Fuel Sender

Technology being what it was in 69, normal would definitely include the false fickering. Thanks for the option though, spot on!

Had a restored sender that I was planning on using until the repro units became available. Thought folks might be interested in a side by side.

The reproduction unit looks to be a better quality that the original. Stainless helps and there is a small guard over the float lever which looks like it would work better than the two bent tabs on the the original unit and looks more stable.

Hopefully the low fuel thermistor last longer than originals!

I installed mine in a completely empty fuel tank - should the LF light come on with the key on & gauge reading empty? I didn’t want to leave it on for long in case the unit needs some fuel to cool it, but I did wait about 30 seconds.
A couple of notes:
The light does come on during start so I know the bulb is working.
The light worked with my OEM sender until hippie gas ate it (thus the new sender).

Yes, the light should always come on when the unit is not submersed in fuel.

Crap.
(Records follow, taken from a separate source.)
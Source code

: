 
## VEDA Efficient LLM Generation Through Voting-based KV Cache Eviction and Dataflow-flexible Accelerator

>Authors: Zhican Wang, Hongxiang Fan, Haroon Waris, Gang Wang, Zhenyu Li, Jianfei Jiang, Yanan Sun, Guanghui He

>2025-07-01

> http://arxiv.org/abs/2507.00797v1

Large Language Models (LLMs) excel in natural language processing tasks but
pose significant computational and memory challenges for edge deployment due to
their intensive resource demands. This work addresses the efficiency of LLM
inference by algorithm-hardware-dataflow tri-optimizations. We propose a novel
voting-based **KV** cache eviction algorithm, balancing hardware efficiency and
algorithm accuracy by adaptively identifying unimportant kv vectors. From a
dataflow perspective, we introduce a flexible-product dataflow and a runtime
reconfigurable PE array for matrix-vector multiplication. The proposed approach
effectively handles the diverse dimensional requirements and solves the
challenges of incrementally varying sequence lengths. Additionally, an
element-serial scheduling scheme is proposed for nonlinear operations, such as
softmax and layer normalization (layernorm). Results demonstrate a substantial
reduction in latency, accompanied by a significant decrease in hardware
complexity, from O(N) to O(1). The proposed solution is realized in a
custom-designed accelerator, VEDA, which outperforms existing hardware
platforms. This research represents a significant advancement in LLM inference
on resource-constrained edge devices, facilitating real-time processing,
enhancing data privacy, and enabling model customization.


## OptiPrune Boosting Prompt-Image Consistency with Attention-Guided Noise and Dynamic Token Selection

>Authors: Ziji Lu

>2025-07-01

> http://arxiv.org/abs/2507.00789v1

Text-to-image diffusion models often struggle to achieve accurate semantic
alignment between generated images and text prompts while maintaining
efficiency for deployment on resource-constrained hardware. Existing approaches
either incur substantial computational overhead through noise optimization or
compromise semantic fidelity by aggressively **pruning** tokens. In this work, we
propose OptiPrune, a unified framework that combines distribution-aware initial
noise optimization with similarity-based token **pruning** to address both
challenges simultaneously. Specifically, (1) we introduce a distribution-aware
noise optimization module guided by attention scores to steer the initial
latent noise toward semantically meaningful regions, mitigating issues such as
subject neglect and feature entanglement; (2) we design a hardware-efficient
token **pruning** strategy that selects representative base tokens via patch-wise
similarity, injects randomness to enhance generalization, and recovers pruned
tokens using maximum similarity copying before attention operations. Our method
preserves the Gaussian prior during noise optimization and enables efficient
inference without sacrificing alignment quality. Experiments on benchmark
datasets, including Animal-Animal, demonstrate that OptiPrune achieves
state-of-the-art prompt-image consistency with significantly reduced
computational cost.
That’s what I was afraid of. I will check the connector.

No light. I ran wires from the sender to the connector to insure good connections, no light.

The light does come on during start (prove out circuit)

I know that grounding the wire from the gauge will make the gauge read full - Is there any way to test the circuit back to the light or bench test the sender?

Yes there is. Grounding the low fuel wire (thermister) makes the relay click & the light comes on.

So the wiring, components and circuit from the tank is good.
The sender to the tank and the tank to ground continuity is all good, as is the sender to chassis (all checked with digital ohm meter w/tone).

At the sender, I have three posts and it is ‘keyed’ so the connector can only go on one way.
Fuel gauge post = good ground as expected.
Thermister post = open - expected ground.
Third post = ground - expected open.

Ideas?

I just dug out my old XR7 sender (the one eaten by hippie gas) and the posts-wiring match what I am seeing. The third post is ‘riveted’ to the sender plate so getting a ground there makes sense.

Unfortunately the thermistor is destroyed so it’s no good for functional testing.

Figured it out. Working now.

What was the issue?

Be interested as well. Cougar Bill (thanks Bill!) replaced my sender using a combination of original, restored and reproduction senders and the system did not work when i get the cat back.

But next day like a light from heaven the low fuel light came on. Can only guess that since the thermistor works on temperature change it needs to be immersed first before it detects the change?

Believe it or not, my LF light issue was a low battery. Everything worked independently but not together. Stuck a battery charger on & the light came on. Went off after the 1st 5 gallons were poured in.
Unfortunately the the sender shows 1/3 tank when full. No resolution in sight so I am putting my old std sender back in.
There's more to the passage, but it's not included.